Der Konflikt zwischen dem Iran und seinen Gegnern hat nun seine siebte Woche erreicht. Organisationen wie das Institute for the Study of War sowie die Vereinten Nationen ziehen Bilanzen der Kriegshandlungen und deren Folgen für die betroffenen Bevölkerungen in der Region. SRF-Korrespondent Fredy Gsteiger fasst die wesentlichen Erkenntnisse zusammen.
Fredy Gsteiger ist als diplomatischer Korrespondent sowie stellvertretender Chefredaktor bei Radio SRF tätig. Vor seiner Radiokarriere war er Auslandredaktor beim “St. Galler Tagblatt”, Nahost-Redaktor und Paris-Korrespondent der Zeitung “Zeit”, sowie Chefredaktor der “Weltwoche”.

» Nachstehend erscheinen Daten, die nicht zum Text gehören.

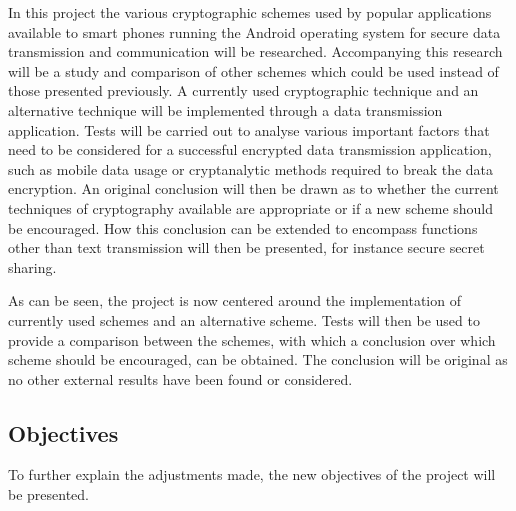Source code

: \documentclass[a4paper,11pt]{article}
\begin{document}
In this project the various cryptographic schemes used by popular applications available to smart phones running the Android operating system for secure data transmission and communication will be researched. Accompanying this research will be a study and comparison of other schemes which could be used instead of those presented previously. A currently used cryptographic technique and an alternative technique will be implemented through a data transmission application. Tests will be carried out to analyse various important factors that need to be considered for a successful encrypted data transmission application, such as mobile data usage or cryptanalytic methods required to break the data encryption. An original conclusion will then be drawn as to whether the current techniques of cryptography available are appropriate or if a new scheme should be encouraged. How this conclusion can be extended to encompass functions other than text transmission will then be presented, for instance secure secret sharing.

As can be seen, the project is now centered around the implementation of currently used schemes and an alternative scheme. Tests will then be used to provide a comparison between the schemes, with which a conclusion over which scheme should be encouraged, can be obtained. The conclusion will be original as no other external results have been found or considered.
 
\subsection{Objectives}

To further explain the adjustments made, the new objectives of the project will be presented.
\end{document}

Die Größenordnungen sind zumindest bekannt: So sprechen Denkfabriken von Zehntausenden Toten. Die WHO meldete kürzlich 4’100 Todesopfer und 45’000 Verletzte, wobei der größte Anteil auf den Iran entfällt, mit bisher 2’400 getöteten Menschen.
Im Libanon, wo Israel gegen die Hisbollah mit extremer Härte vorgeht, wurden 1’700 Todesopfer verzeichnet. Im Irak gab es knapp 200 Opfer und in den Golfstaaten sowie in Israel mehrere Dutzend. Die USA beklagen 13 getötete Soldaten. Das US-Strategieinstitut CSIS berichtet, dass im Iran rund 250 politische, religiöse oder militärische Führungspersonen bei Angriffen ums Leben kamen.
Es handelt sich um einen der intensivsten Luftkriege in jüngerer Vergangenheit. Die USA und Israel führten bisher über 23’000 Angriffe im Iran durch – 13’000 von den USA, 10’000 von Israel. Zunächst richteten sich die Angriffe hauptsächlich auf militärische Infrastruktur wie Raketenabschussrampen, Regimeführung und Geheimdienste. Es gab jedoch auch schwerwiegende Fehlschläge, so etwa die Bombardierung einer Mädchenschule mit rund 170 Opfern.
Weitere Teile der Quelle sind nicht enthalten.